4. Opportunistic infections typically occur a month or more post-transplant. ToxoplasmaNocardia and Aspergillus are now less common with current immunosuppressive protocols; viral infections (especially CMV) dominate. Infection must be aggressively diagnosed (e.g. by blood cultures and lung biopsy) and treated. When infections are life-threatening, immunosuppressive treatment, apart from prednisone, should be suspended. CMV prophylaxis with ganciclovir and PCP prohylaxis with co-trimoxazole may be indicated.

5. The major cause of graft loss is chronic rejection (chronic allograft nephropathy).
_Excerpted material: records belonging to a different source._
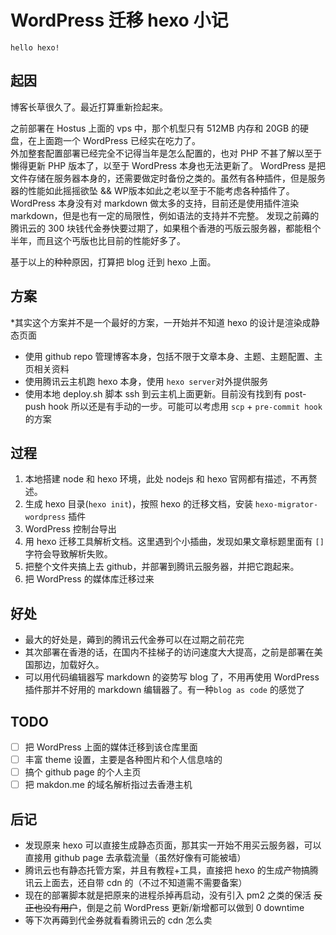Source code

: # WordPress 迁移 hexo 小记

    hello hexo!

## 起因

博客长草很久了。最近打算重新捡起来。

之前部署在 Hostus 上面的 vps 中，那个机型只有 512MB 内存和 20GB 的硬盘，在上面跑一个 WordPress 已经实在吃力了。    
外加整套配置部署已经完全不记得当年是怎么配置的，也对 PHP 不甚了解以至于懒得更新 PHP 版本了，以至于 WordPress 本身也无法更新了。
 WordPress 是把文件存储在服务器本身的，还需要做定时备份之类的。虽然有各种插件，但是服务器的性能如此摇摇欲坠 && WP版本如此之老以至于不能考虑各种插件了。
WordPress 本身没有对 markdown 做太多的支持，目前还是使用插件渲染 markdown，但是也有一定的局限性，例如语法的支持并不完整。
发现之前薅的腾讯云的 300 块钱代金券快要过期了，如果租个香港的丐版云服务器，都能租个半年，而且这个丐版也比目前的性能好多了。

基于以上的种种原因，打算把 blog 迁到 hexo 上面。

## 方案

*其实这个方案并不是一个最好的方案，一开始并不知道 hexo 的设计是渲染成静态页面

- 使用 github repo 管理博客本身，包括不限于文章本身、主题、主题配置、主页相关资料
- 使用腾讯云主机跑 hexo 本身，使用 `hexo server`对外提供服务
- 使用本地 deploy.sh 脚本 ssh 到云主机上面更新。目前没有找到有 post-push hook 所以还是有手动的一步。可能可以考虑用 `scp` + `pre-commit hook` 的方案

## 过程

1. 本地搭建 node 和 hexo 环境，此处 nodejs 和 hexo 官网都有描述，不再赘述。
2. 生成 hexo 目录(`hexo init`)，按照 hexo 的迁移文档，安装 `hexo-migrator-wordpress` 插件
3. WordPress 控制台导出
4. 用 hexo 迁移工具解析文档。这里遇到个小插曲，发现如果文章标题里面有 `[]`字符会导致解析失败。
5. 把整个文件夹搞上去 github，并部署到腾讯云服务器，并把它跑起来。
6. 把 WordPress 的媒体库迁移过来

## 好处

- 最大的好处是，薅到的腾讯云代金券可以在过期之前花完
- 其次部署在香港的话，在国内不挂梯子的访问速度大大提高，之前是部署在美国那边，加载好久。
- 可以用代码编辑器写 markdown 的姿势写 blog 了，不用再使用 WordPress 插件那并不好用的 markdown 编辑器了。有一种`blog as code` 的感觉了

## TODO
- [ ] 把 WordPress 上面的媒体迁移到该仓库里面
- [ ] 丰富 theme 设置，主要是各种图片和个人信息啥的
- [ ] 搞个 github page 的个人主页
- [ ] 把 makdon.me 的域名解析指过去香港主机

## 后记

- 发现原来 hexo 可以直接生成静态页面，那其实一开始不用买云服务器，可以直接用 github page 去承载流量（虽然好像有可能被墙）
- 腾讯云也有静态托管方案，并且有教程+工具，直接把 hexo 的生成产物搞腾讯云上面去，还自带 cdn 的（不过不知道需不需要备案）
- 现在的部署脚本就是把原来的进程杀掉再启动，没有引入 pm2 之类的保活 ~~反正也没有用户~~，倒是之前 WordPress 更新/新增都可以做到 0 downtime
- 等下次再薅到代金券就看看腾讯云的 cdn 怎么卖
6. Recurrence of glomerulonephritis in the transplanted kidney is not uncommon but is an uncommon cause of loss of the transplant. It is most common with focal glomerulosclerosis. IgA nephropathy, Goodpasture’s syndrome but membranoproliferative glomerulonephritis (especially type II) can also recur.

7. Some diabetic patients with end stage renal failure will have undergone kidney/pancreas transplants. They may have the additional problems with pancreatic drainage (bladder or to gut) and leakage.